Como era para extrair um dente, Shen Qingyang não passou protetor solar, apenas usava uma máscara. Ao descer as escadas, encontrou Xu Xingke, que lhe lembrou: "Cuidado no caminho."
"Sei, irmão."
O carro os esperava no pátio. Shen Qingyang abriu a porta, inclinou-se para entrar e percebeu sensivelmente que o aromatizador pendurado havia sido trocado, exalando um leve perfume de limão.
Ela não falou nada, estendeu a mão e colocou o cinto de segurança.
Xu Xingzhi, naturalmente, também não se deu ao trabalho de falar, e o carro deslizou silenciosamente pelo bairro, entrando na via principal.
Shen Qingyang recostou-se no banco do passageiro e olhou a paisagem de primavera pela janela. Em Beicheng, no mês de abril, as plumas dos salgueiros voavam ao vento, mas nessa rua o ar estava particularmente limpo, e a luz solar caía sem obstruções sobre as flores de pêssego e as cerejeiras.
Há muito tempo não se via um dia tão bonito assim.
Mesmo com esse tempo tão agradável, ela precisava ir extrair um dente.
O humor de Shen Qingyang estava longe de ser bom.
Quarenta minutos depois, o carro parou em frente ao Edifício Huanhai.
Era fim de semana e havia bastante gente na clínica odontológica. Xu Xingzhi a ajudou a fazer o cadastro na recepção, e em seguida uma enfermeira os conduziu até a sala de espera, dizendo que o Dr. Chen chegaria em breve.
Shen Qingyang olhou para a fila de pacientes na sala e perguntou: "Estamos furando a fila?"
As poltronas individuais eram de couro marrom. Xu Xingzhi sentou-se, apoiando o cotovelo no braço da cadeira: "Falei com ele ontem à noite."
"Dr. Chen?"
"Sim."
Shen Qingyang tentou lembrar de algum amigo chamado Chen de Xu Xingzhi na universidade.
Na verdade, na época da faculdade, eles tinham poucas interações públicas; para os outros, eram apenas conhecidos do mesmo diretório acadêmico.
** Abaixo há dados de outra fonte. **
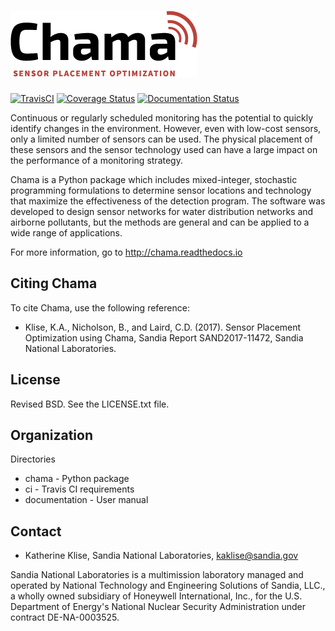 ![Chama](documentation/figures/logo.png)
=======================================

[![TravisCI](https://travis-ci.org/sandialabs/chama.svg?branch=master)](https://travis-ci.org/sandialabs/chama)
[![Coverage Status](https://coveralls.io/repos/github/sandialabs/chama/badge.svg?branch=master)](https://coveralls.io/github/sandialabs/chama?branch=master)
[![Documentation Status](https://readthedocs.org/projects/chama/badge/?version=latest)](http://chama.readthedocs.io/en/latest/?badge=latest)

Continuous or regularly scheduled monitoring has the potential to quickly 
identify changes in the environment. However, even with low-cost sensors, only 
a limited number of sensors can be used. 
The physical placement of these sensors and the sensor technology used can have 
a large impact on the performance of a monitoring strategy.  

Chama is a Python package which includes mixed-integer, stochastic 
programming formulations to determine sensor locations and technology that maximize 
the effectiveness of the detection program. 
The software was developed to design sensor networks for water distribution networks and airborne pollutants, 
but the methods are general and 
can be applied to a wide range of applications.

For more information, go to http://chama.readthedocs.io

Citing Chama
-----------------

To cite Chama, use the following reference:

* Klise, K.A., Nicholson, B., and Laird, C.D. (2017). Sensor Placement Optimization using Chama, Sandia Report SAND2017-11472, Sandia National Laboratories.

License
------------

Revised BSD.  See the LICENSE.txt file.

Organization
------------

Directories
  * chama - Python package
  * ci - Travis CI requirements
  * documentation - User manual

Contact
-------
   * Katherine Klise, Sandia National Laboratories, kaklise@sandia.gov
   
Sandia National Laboratories is a multimission laboratory managed and operated by National Technology and 
Engineering Solutions of Sandia, LLC., a wholly owned subsidiary of Honeywell International, Inc., for the 
U.S. Department of Energy's National Nuclear Security Administration under contract DE-NA-0003525.
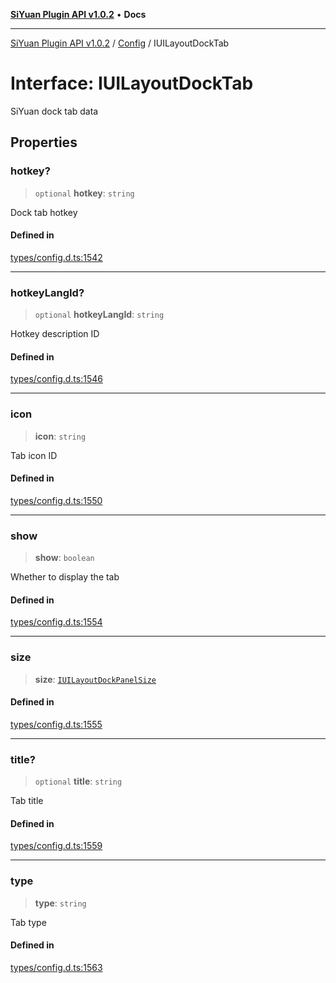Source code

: [**SiYuan Plugin API v1.0.2**](../../../README.md) • **Docs**

---

[SiYuan Plugin API v1.0.2](../../../README.md) / [Config](../README.md) / IUILayoutDockTab

# Interface: IUILayoutDockTab

SiYuan dock tab data

## Properties

### hotkey?

> `optional` **hotkey**: `string`

Dock tab hotkey

#### Defined in

[types/config.d.ts:1542](https://github.com/siyuan-note/petal/tree/main/types/config.d.ts#L1542)

---

### hotkeyLangId?

> `optional` **hotkeyLangId**: `string`

Hotkey description ID

#### Defined in

[types/config.d.ts:1546](https://github.com/siyuan-note/petal/tree/main/types/config.d.ts#L1546)

---

### icon

> **icon**: `string`

Tab icon ID

#### Defined in

[types/config.d.ts:1550](https://github.com/siyuan-note/petal/tree/main/types/config.d.ts#L1550)

---

### show

> **show**: `boolean`

Whether to display the tab

#### Defined in

[types/config.d.ts:1554](https://github.com/siyuan-note/petal/tree/main/types/config.d.ts#L1554)

---

### size

> **size**: [`IUILayoutDockPanelSize`](IUILayoutDockPanelSize.md)

#### Defined in

[types/config.d.ts:1555](https://github.com/siyuan-note/petal/tree/main/types/config.d.ts#L1555)

---

### title?

> `optional` **title**: `string`

Tab title

#### Defined in

[types/config.d.ts:1559](https://github.com/siyuan-note/petal/tree/main/types/config.d.ts#L1559)

---

### type

> **type**: `string`

Tab type

#### Defined in

[types/config.d.ts:1563](https://github.com/siyuan-note/petal/tree/main/types/config.d.ts#L1563)
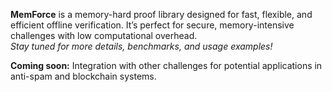**MemForce** is a memory-hard proof library designed for fast, flexible, and efficient offline verification. It’s perfect for secure, memory-intensive challenges with low computational overhead.  
*Stay tuned for more details, benchmarks, and usage examples!*  

**Coming soon:** Integration with other challenges for potential applications in anti-spam and blockchain systems.
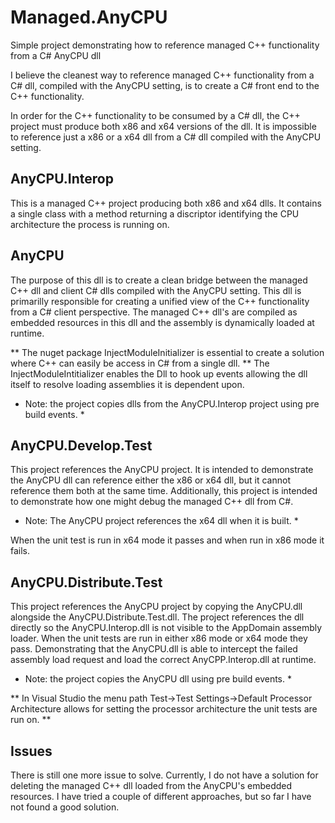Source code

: # Managed.AnyCPU
Simple project demonstrating how to reference managed C++ functionality from a C# AnyCPU dll

I believe the cleanest way to reference managed C++ functionality from a C# dll, compiled with the AnyCPU setting, is to create a C# front end to the C++ functionality. 

In order for the C++ functionality to be consumed by a C# dll, the C++ project must produce both x86 and x64 versions of the dll. It is impossible to reference just a x86 or  a x64 dll from a C# dll compiled with the AnyCPU setting.

## AnyCPU.Interop
This is a managed C++ project producing both x86 and x64 dlls. It contains a single class with a method returning a discriptor identifying the CPU architecture the process is running on.

## AnyCPU
The purpose of this dll is to create a clean bridge between the managed C++ dll and client C# dlls compiled with the AnyCPU setting. This dll is primarilly responsible for creating a unified view of the C++ functionality from a C# client perspective. The managed C++ dll's are compiled as embedded resources in this dll and the assembly is dynamically loaded at runtime. 

** The nuget package InjectModuleInitializer is essential to create a solution where C++ can easily be access in C# from a single dll. **
The InjectModuleIntitializer enables the Dll to hook up events allowing the dll itself to resolve loading assemblies it is dependent upon.

* Note: the project copies dlls from the AnyCPU.Interop project using pre build events. *

## AnyCPU.Develop.Test
This project references the AnyCPU project. It is intended to demonstrate the AnyCPU dll can reference either the x86 or x64 dll, but it cannot reference them both at the same time. Additionally, this project is intended to demonstrate how one might debug the managed C++ dll from C#.

* Note: The AnyCPU project references the x64 dll when it is built. *

When the unit test is run in x64 mode it passes and when run in x86 mode it fails.

## AnyCPU.Distribute.Test
This project references the AnyCPU project by copying the AnyCPU.dll alongside the AnyCPU.Distribute.Test.dll. The project references the dll directly so the AnyCPU.Interop.dll is not visible to the AppDomain assembly loader. When the unit tests are run in either x86 mode or x64 mode they pass. Demonstrating that the AnyCPU.dll is able to intercept the failed assembly load request and load the correct AnyCPP.Interop.dll at runtime.

* Note: the project copies the AnyCPU dll using pre build events. *

** In Visual Studio the menu path Test->Test Settings->Default Processor Architecture allows for setting the processor architecture the unit tests are run on. **

## Issues
There is still one more issue to solve. Currently, I do not have a solution for deleting the managed C++ dll loaded from the AnyCPU's embedded resources. I have tried a couple of different approaches, but so far I have not found a good solution.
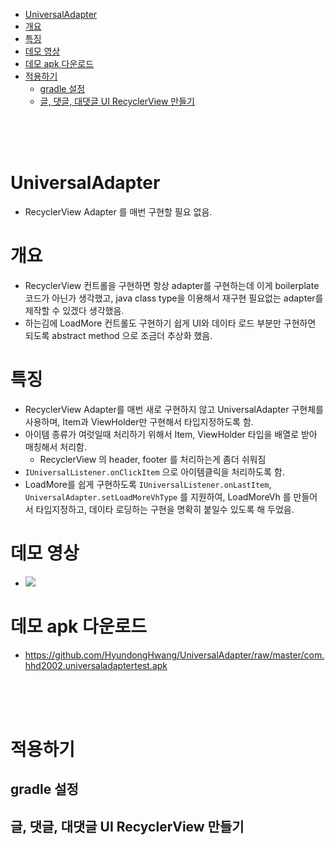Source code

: <!-- TOC -->

- [UniversalAdapter](#universaladapter)
- [개요](#개요)
- [특징](#특징)
- [데모 영상](#데모-영상)
- [데모 apk 다운로드](#데모-apk-다운로드)
- [적용하기](#적용하기)
    - [gradle 설정](#gradle-설정)
    - [글, 댓글, 대댓글 UI RecyclerView 만들기](#글-댓글-대댓글-ui-recyclerview-만들기)

<!-- /TOC -->

<br>
<br>
<br>

# UniversalAdapter
- RecyclerView Adapter 를 매번 구현할 필요 없음.

# 개요
- RecyclerView 컨트롤을 구현하면 항상 adapter를 구현하는데 이게 boilerplate코드가 아닌가 생각했고, java class type을 이용해서 재구현 필요없는 adapter를 제작할 수 있겠다 생각했음.
- 하는김에 LoadMore 컨트롤도 구현하기 쉽게 UI와 데이타 로드 부분만 구현하면 되도록 abstract method 으로 조금더 추상화 했음.

# 특징
- RecyclerView Adapter를 매번 새로 구현하지 않고 UniversalAdapter 구현체를 사용하며, Item과 ViewHolder만 구현해서 타입지정하도록 함.
- 아이템 종류가 여럿일때 처리하기 위해서 Item, ViewHolder 타입을 배열로 받아 매칭해서 처리함.
    - RecyclerView 의 header, footer 를 처리하는게 좀더 쉬워짐
- `IUniversalListener.onClickItem` 으로 아이템클릭을 처리하도록 함.
- LoadMore를 쉽게 구현하도록 `IUniversalListener.onLastItem`, `UniversalAdapter.setLoadMoreVhType` 를 지원하여, LoadMoreVh 를 만들어서 타입지정하고, 데이타 로딩하는 구현을 명확히 붙일수 있도록 해 두었음.

# 데모 영상
- ![](https://im.ezgif.com/tmp/ezgif-1-6df05e322b.gif)

# 데모 apk 다운로드
- https://github.com/HyundongHwang/UniversalAdapter/raw/master/com.hhd2002.universaladaptertest.apk

<br>
<br>
<br>

# 적용하기
## gradle 설정
## 글, 댓글, 대댓글 UI RecyclerView 만들기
Toda a vida social e romances aconteciam nos bastidores.
Portanto, nem todos os amigos dele ela conhecia pessoalmente.
Xu Xingzhi notou seu olhar pensativo e mexeu os dedos: "Não pense nisso, você não o conhece."
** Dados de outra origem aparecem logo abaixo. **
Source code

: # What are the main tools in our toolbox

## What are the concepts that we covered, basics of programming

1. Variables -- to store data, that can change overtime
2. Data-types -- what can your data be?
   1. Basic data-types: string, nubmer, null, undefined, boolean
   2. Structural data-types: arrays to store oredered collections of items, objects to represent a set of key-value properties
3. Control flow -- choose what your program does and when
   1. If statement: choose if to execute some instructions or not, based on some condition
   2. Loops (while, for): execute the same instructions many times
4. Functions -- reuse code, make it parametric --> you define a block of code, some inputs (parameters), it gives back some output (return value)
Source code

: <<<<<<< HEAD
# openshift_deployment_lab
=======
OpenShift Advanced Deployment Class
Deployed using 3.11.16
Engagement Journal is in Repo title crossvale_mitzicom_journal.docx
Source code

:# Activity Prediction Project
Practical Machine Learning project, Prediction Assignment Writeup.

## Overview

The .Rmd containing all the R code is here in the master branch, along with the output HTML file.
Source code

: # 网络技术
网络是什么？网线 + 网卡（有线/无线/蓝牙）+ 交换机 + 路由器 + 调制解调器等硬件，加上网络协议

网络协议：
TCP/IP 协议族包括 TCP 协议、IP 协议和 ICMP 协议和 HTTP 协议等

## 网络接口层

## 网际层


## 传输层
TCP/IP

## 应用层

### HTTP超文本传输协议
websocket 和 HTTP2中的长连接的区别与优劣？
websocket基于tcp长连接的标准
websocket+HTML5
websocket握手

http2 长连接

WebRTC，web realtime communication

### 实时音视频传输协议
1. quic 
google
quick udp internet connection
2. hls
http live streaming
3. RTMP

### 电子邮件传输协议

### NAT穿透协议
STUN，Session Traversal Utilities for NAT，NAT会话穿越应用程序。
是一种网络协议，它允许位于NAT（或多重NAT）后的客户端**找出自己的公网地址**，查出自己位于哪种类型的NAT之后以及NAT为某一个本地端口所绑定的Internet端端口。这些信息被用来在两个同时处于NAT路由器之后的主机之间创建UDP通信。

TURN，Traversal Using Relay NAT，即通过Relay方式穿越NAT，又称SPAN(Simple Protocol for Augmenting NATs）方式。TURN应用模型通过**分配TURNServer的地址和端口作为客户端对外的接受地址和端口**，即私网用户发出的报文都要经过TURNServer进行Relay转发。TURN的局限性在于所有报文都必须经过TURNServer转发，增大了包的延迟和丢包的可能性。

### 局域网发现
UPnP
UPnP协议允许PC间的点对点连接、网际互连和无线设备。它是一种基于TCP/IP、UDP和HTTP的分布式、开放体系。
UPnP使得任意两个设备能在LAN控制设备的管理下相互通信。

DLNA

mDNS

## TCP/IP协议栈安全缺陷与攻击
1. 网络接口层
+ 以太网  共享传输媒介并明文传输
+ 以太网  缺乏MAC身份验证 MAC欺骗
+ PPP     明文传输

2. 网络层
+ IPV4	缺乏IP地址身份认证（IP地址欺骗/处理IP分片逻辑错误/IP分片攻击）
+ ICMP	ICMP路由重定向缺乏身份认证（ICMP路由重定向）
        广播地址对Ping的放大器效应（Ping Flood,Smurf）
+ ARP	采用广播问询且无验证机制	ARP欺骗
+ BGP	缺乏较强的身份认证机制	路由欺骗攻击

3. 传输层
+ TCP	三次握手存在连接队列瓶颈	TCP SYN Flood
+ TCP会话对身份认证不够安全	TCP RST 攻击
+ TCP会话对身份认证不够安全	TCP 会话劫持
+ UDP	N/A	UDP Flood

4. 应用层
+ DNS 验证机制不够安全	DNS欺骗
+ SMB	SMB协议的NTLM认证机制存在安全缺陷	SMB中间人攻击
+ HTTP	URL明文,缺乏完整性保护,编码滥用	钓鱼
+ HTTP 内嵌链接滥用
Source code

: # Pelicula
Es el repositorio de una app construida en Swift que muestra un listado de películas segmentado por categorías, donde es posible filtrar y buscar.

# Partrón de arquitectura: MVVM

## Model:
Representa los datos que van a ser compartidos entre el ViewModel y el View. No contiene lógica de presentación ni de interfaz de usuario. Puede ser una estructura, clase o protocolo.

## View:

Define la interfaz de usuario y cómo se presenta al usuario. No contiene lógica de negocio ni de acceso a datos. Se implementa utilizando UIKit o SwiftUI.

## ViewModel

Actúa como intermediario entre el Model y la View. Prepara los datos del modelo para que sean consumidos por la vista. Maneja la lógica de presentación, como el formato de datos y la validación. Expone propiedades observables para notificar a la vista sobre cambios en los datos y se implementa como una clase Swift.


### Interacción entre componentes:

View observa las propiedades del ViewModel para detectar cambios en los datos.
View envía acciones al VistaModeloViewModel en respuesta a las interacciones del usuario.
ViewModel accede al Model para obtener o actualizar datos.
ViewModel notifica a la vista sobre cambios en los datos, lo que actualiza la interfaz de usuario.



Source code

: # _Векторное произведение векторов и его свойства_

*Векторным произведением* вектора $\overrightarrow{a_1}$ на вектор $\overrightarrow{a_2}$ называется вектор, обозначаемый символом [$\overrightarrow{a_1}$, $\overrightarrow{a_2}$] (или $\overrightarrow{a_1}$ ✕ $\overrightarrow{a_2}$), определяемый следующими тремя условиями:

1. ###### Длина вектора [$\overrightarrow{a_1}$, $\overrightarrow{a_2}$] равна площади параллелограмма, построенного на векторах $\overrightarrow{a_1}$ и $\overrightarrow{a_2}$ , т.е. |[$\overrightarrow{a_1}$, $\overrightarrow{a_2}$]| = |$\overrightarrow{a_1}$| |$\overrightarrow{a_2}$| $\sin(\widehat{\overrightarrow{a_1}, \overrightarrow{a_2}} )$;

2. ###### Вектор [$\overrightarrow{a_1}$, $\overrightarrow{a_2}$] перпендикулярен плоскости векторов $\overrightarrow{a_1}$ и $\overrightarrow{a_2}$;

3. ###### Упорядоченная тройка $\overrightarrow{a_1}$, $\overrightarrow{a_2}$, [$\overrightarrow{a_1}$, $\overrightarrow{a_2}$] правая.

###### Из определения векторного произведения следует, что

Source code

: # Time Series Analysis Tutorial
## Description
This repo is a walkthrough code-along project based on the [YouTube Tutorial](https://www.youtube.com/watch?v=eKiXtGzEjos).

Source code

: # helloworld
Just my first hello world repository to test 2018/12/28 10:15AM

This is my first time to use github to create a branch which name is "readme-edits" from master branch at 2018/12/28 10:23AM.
Shen Qingyang voltou à realidade e apenas fez um leve "ah".
A maior vantagem de um hospital particular era a decoração acolhedora e o bom atendimento. Apesar de haver muitas pessoas na sala de espera, o espaço era amplo, então não parecia apertado. Na estante havia várias revistas para passar o tempo.
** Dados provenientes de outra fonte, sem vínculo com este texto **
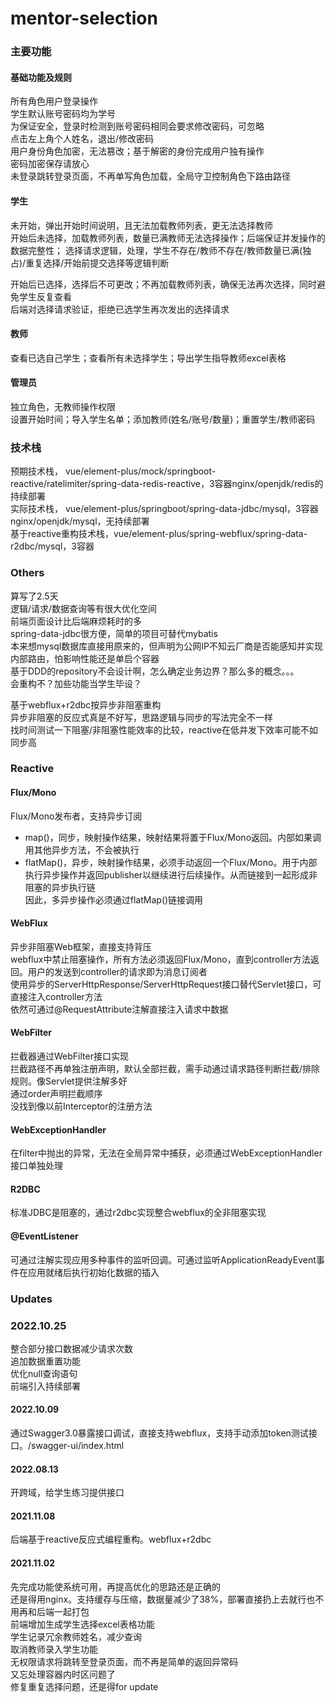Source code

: # mentor-selection
### 主要功能
#### 基础功能及规则
所有角色用户登录操作  
学生默认账号密码均为学号  
为保证安全，登录时检测到账号密码相同会要求修改密码，可忽略  
点击左上角个人姓名，退出/修改密码  
用户身份角色加密，无法篡改；基于解密的身份完成用户独有操作    
密码加密保存请放心  
未登录跳转登录页面，不再单写角色加载，全局守卫控制角色下路由路径  

#### 学生
未开始，弹出开始时间说明，且无法加载教师列表，更无法选择教师  
开始后未选择，加载教师列表，数量已满教师无法选择操作；后端保证并发操作的数据完整性；
选择请求逻辑，处理，学生不存在/教师不存在/教师数量已满(独占)/重复选择/开始前提交选择等逻辑判断

开始后已选择，选择后不可更改；不再加载教师列表，确保无法再次选择，同时避免学生反复查看  
后端对选择请求验证，拒绝已选学生再次发出的选择请求  

#### 教师
查看已选自己学生；查看所有未选择学生；导出学生指导教师excel表格

#### 管理员
独立角色，无教师操作权限  
设置开始时间；导入学生名单；添加教师(姓名/账号/数量)；重置学生/教师密码  

### 技术栈
预期技术栈，
vue/element-plus/mock/springboot-reactive/ratelimiter/spring-data-redis-reactive，3容器nginx/openjdk/redis的持续部署  
实际技术栈，
vue/element-plus/springboot/spring-data-jdbc/mysql，3容器nginx/openjdk/mysql，无持续部署  
基于reactive重构技术栈，vue/element-plus/spring-webflux/spring-data-r2dbc/mysql，3容器  

### Others
算写了2.5天  
逻辑/请求/数据查询等有很大优化空间  
前端页面设计比后端麻烦耗时的多  
spring-data-jdbc很方便，简单的项目可替代mybatis  
本来想mysql数据库直接用原来的，但声明为公网IP不知云厂商是否能感知并实现内部路由，怕影响性能还是单启个容器  
基于DDD的repository不会设计啊，怎么确定业务边界？那么多的概念。。。  
会重构不？加些功能当学生毕设？  

基于webflux+r2dbc按异步非阻塞重构  
异步非阻塞的反应式真是不好写，思路逻辑与同步的写法完全不一样  
找时间测试一下阻塞/非阻塞性能效率的比较，reactive在低并发下效率可能不如同步高  

### Reactive
#### Flux/Mono
Flux/Mono发布者，支持异步订阅  
- map()，同步，映射操作结果，映射结果将置于Flux/Mono返回。内部如果调用其他异步方法，不会被执行    
- flatMap()，异步，映射操作结果，必须手动返回一个Flux/Mono。用于内部执行异步操作并返回publisher以继续进行后续操作。从而链接到一起形成非阻塞的异步执行链  
因此，多异步操作必须通过flatMap()链接调用  

#### WebFlux
异步非阻塞Web框架，直接支持背压  
webflux中禁止阻塞操作，所有方法必须返回Flux/Mono，直到controller方法返回。用户的发送到controller的请求即为消息订阅者      
使用异步的ServerHttpResponse/ServerHttpRequest接口替代Servlet接口，可直接注入controller方法  
依然可通过@RequestAttribute注解直接注入请求中数据  

#### WebFilter
拦截器通过WebFilter接口实现  
拦截路径不再单独注册声明，默认全部拦截，需手动通过请求路径判断拦截/排除规则。像Servlet提供注解多好    
通过order声明拦截顺序  
没找到像以前Interceptor的注册方法  

#### WebExceptionHandler
在filter中抛出的异常，无法在全局异常中捕获，必须通过WebExceptionHandler接口单独处理  

#### R2DBC
标准JDBC是阻塞的，通过r2dbc实现整合webflux的全非阻塞实现  

#### @EventListener
可通过注解实现应用多种事件的监听回调。可通过监听ApplicationReadyEvent事件在应用就绪后执行初始化数据的插入  

### Updates
### 2022.10.25
整合部分接口数据减少请求次数  
追加数据重置功能  
优化null查询语句  
前端引入持续部署  

#### 2022.10.09
通过Swagger3.0暴露接口调试，直接支持webflux，支持手动添加token测试接口。/swagger-ui/index.html  

#### 2022.08.13
开跨域，给学生练习提供接口

#### 2021.11.08
后端基于reactive反应式编程重构。webflux+r2dbc  

#### 2021.11.02
先完成功能使系统可用，再提高优化的思路还是正确的  
还是得用nginx。支持缓存与压缩，数据量减少了38%，部署直接扔上去就行也不用再和后端一起打包  
前端增加生成学生选择excel表格功能    
学生记录冗余教师姓名，减少查询  
取消教师录入学生功能  
无权限请求将跳转至登录页面，而不再是简单的返回异常码  
又忘处理容器内时区问题了  
修复重复选择问题，还是得for update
Shen Qingyang pegou um copo d'água e abaixou a máscara para beber aos poucos.
Ela queria oferecer um pouco para Xu Xingzhi, mas percebeu que ele parecia ocupado respondendo e-mails no celular, então não perguntou.
Nesse momento, um casal sentou-se no sofá ao lado.
"Quando vier ao hospital, não fique no celular," a mulher reclamou. "Você vai viajar a trabalho amanhã, não pode conversar comigo um pouco?"
O homem sorriu: "Você sabe que estou ocupado com a viagem amanhã. Depois que essa fase passar, vou passar mais tempo com você."
Ela não acreditou: "Você diz isso toda vez."
Ele respondeu: "Desta vez é verdade. Quando esse processo de aquisição acabar, eu tiro férias."
"Vai demorar quanto?"
"Não sei, os advogados das três firmas parceiras são lentos."
Shen Qingyang ouviu um leve tom de irritação na voz do homem.
A esposa zombou: "Quem mandou você insistir em usar o escritório pequeno dela? A tal amizade de colegas só te trouxe problemas."
O homem suspirou e tentou acalmá-la: "Na época pensei que... deixa pra lá. Quando o contrato de um ano acabar, vou trocar."
O copo ficou vazio.
Shen Qingyang amassou o copo de papel e jogou no lixo, abaixou a cabeça para procurar algo na bolsa.
O barulho chamou a atenção de Xu Xingzhi, que virou a cabeça e viu que ela tirara a máscara, pegara um cartão de visita e se aproximava do casal, falando de forma clara e educada: "Olá, desculpem a intromissão. Ouvi a conversa de vocês sem querer. Sou advogada do escritório Guanyue, aqui está meu cartão. Posso me apresentar?"
O casal ficou surpreso, mas por educação aceitou o cartão.
Hoje, para extrair o dente, Shen Qingyang estava vestida de forma simples, com suéter e calça casual. Seu cabelo longo caía suavemente, seus traços delicados e seu sorriso gentil transmitiam uma simpatia natural, fazendo com que as pessoas se sentissem à vontade facilmente.
A mulher leu o cartão e arqueou as sobrancelhas: "Guanyue, um escritório grande."
Shen Qingyang sorriu: "Nossa equipe atua em transações financeiras. Se precisarem, podemos ajudar..."
Xu Xingzhi já não ouvia mais a explicação detalhada.
Ele fixou o olhar no rosto dela, na pele clara e delicada, no olhar atento e vivo. Ela gostava de olhar nos olhos das pessoas ao falar, transmitindo sinceridade.
Xu Xingzhi manteve a expressão neutra.
Quando Shen Qingyang terminou a conversa com o casal, a enfermeira apareceu para chamá-la ao consultório.
"Se puder, deixe ele entrar em contato com a advogada Shen," disse a mulher, apertando a mão dela.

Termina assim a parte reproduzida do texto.